• [Data for this exercise]
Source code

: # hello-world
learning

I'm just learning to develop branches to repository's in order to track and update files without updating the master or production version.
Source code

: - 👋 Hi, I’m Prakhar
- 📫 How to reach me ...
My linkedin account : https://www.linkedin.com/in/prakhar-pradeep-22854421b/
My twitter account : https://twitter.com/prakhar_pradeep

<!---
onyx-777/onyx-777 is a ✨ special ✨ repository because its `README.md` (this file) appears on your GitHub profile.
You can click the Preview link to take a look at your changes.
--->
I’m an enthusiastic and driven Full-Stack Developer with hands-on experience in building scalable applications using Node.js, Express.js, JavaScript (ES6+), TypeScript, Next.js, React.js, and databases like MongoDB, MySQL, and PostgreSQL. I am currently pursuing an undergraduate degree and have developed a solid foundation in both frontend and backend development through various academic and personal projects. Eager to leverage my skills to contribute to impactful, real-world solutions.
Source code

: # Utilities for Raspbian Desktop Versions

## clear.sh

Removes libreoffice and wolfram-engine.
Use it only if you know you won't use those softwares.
...
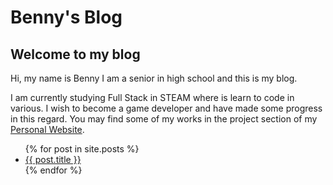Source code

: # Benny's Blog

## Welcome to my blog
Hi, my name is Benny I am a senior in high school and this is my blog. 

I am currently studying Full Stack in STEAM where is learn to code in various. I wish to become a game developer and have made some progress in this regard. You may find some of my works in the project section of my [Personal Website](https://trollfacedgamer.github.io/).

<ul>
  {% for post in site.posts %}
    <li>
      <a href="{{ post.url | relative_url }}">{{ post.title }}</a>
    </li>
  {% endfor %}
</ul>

• [To do]
Retype word for word everything in the listing above from the line that holds "- 📫 How to reach me ..." down to the line that holds "Use it only". Keep both end lines and leave out the rest.

• [Solution to this exercise]
- 📫 How to reach me ...
My linkedin account : https://www.linkedin.com/in/prakhar-pradeep-22854421b/
My twitter account : https://twitter.com/prakhar_pradeep

<!---
onyx-777/onyx-777 is a ✨ special ✨ repository because its `README.md` (this file) appears on your GitHub profile.
You can click the Preview link to take a look at your changes.
--->
I’m an enthusiastic and driven Full-Stack Developer with hands-on experience in building scalable applications using Node.js, Express.js, JavaScript (ES6+), TypeScript, Next.js, React.js, and databases like MongoDB, MySQL, and PostgreSQL. I am currently pursuing an undergraduate degree and have developed a solid foundation in both frontend and backend development through various academic and personal projects. Eager to leverage my skills to contribute to impactful, real-world solutions.
Source code

: # Utilities for Raspbian Desktop Versions

## clear.sh

Removes libreoffice and wolfram-engine.
Use it only if you know you won't use those softwares.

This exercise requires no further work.